Virtual Desktop Infrastructure (VDI) has been around for about a decade, and it is a technology used to create a virtualized desktop environment on a remote server setup. In other words, it involves running end-user or employee desktops on Virtual Machines (VMs) that are either hosted in the cloud or on dedicated bare-metal servers. Virtual machines are controlled through management software.

With a VDI environment, each user has a dedicated virtual machine that runs a separate operating system. Each employee has an isolated environment that looks and feels the same as a traditional physical desktop with VDI. The benefit to employees is that they can log into their virtual machines on any device and from any place through a secure network.

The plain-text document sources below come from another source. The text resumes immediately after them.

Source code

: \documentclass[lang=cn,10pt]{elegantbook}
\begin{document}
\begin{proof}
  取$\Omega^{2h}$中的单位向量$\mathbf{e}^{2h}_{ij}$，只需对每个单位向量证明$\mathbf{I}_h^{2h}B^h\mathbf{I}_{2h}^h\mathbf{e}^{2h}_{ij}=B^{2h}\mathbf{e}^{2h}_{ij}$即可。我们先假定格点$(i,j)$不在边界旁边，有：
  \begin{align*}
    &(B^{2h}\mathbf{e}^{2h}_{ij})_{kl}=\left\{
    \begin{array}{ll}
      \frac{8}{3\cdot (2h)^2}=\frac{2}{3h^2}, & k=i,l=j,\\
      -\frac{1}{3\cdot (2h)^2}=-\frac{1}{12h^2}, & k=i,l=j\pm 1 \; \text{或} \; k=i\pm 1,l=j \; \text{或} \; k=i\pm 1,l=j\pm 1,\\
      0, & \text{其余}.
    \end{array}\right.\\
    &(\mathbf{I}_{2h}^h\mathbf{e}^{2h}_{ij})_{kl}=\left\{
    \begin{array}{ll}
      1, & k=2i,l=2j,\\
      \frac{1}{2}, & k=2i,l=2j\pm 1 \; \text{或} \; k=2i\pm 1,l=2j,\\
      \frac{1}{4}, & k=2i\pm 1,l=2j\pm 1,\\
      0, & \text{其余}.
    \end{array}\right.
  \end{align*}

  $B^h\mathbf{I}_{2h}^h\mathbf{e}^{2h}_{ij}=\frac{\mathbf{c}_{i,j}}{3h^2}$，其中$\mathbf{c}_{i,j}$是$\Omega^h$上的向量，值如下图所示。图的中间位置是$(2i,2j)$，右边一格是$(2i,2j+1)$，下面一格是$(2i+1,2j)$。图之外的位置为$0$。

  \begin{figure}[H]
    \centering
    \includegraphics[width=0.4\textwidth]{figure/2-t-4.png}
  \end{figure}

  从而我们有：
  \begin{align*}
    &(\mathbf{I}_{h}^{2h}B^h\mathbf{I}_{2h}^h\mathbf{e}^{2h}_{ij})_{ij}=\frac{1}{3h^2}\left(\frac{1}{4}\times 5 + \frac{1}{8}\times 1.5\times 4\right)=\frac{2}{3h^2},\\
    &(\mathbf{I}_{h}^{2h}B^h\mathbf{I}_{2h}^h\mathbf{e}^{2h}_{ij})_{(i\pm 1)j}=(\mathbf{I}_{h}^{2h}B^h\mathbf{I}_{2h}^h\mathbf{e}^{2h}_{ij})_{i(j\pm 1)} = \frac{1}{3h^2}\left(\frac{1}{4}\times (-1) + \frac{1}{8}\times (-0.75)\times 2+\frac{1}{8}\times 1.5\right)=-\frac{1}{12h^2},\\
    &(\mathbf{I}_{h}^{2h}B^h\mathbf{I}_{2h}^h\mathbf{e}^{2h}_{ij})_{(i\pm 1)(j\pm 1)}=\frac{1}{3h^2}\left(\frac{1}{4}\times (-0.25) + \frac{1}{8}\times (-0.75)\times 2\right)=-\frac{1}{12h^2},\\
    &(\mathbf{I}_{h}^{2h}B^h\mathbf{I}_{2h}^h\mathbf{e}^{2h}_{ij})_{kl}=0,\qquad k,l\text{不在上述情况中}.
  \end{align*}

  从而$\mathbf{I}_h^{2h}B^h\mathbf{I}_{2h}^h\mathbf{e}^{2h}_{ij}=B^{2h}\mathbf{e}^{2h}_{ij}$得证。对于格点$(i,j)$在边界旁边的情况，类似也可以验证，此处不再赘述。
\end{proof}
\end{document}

VDI is divided into two classifications-persistent and non-persistent. Persistent VDI is customized to a specific user, and this allows the user to log into the same desktop every time. Non-persistent VDI means that every time a user logs out, the desktop reverts to its initial state.

How Does VDI Work?

When we talk about how VDI works, it is essential to understand that technology utilizes application virtualization. This technology creates a virtualized application image and replicates it to all the virtual desktops in the desktop pool. It makes application deployment extremely easy and fast.

The technology creates an executable file of the application by capturing pre and post images of the system before and after installing the software. You can use this file in any system without going through the installation process repeatedly.

Users log in to their desktop using the client software. A request is made and accepted by the connection broker after the user is authenticated. The connection broker analyzes the right and sends the user to their desktop in the desktop pool. The admin can turn the virtual desktop off if the user is not using it. This provides a way to control overall capacity. It can accommodate more users than the server’s actual power by turning off desktops that are not in use. As an example, on a server with 500 GB RAM, you can create 600 Virtual desktops with 1 GB RAM, assuming that not all 600 users will use the desktop at the same time. The desktop image is mirrored from a master desktop to all the other desktops. It is called cloning. Cloning is classified as either full or linked. In linked cloning, the virtual disk of the master desktop is connected to all other desktops. It saves disk space on the server. The data of all the users is protected separately. The only real problem with this method is that the cloned desktops must be linked to the master desktop at all times.

If you choose full cloning, the cloned desktops are not linked to the master, and they function as independent desktops. In this scenario, all the desktops use separate disk space.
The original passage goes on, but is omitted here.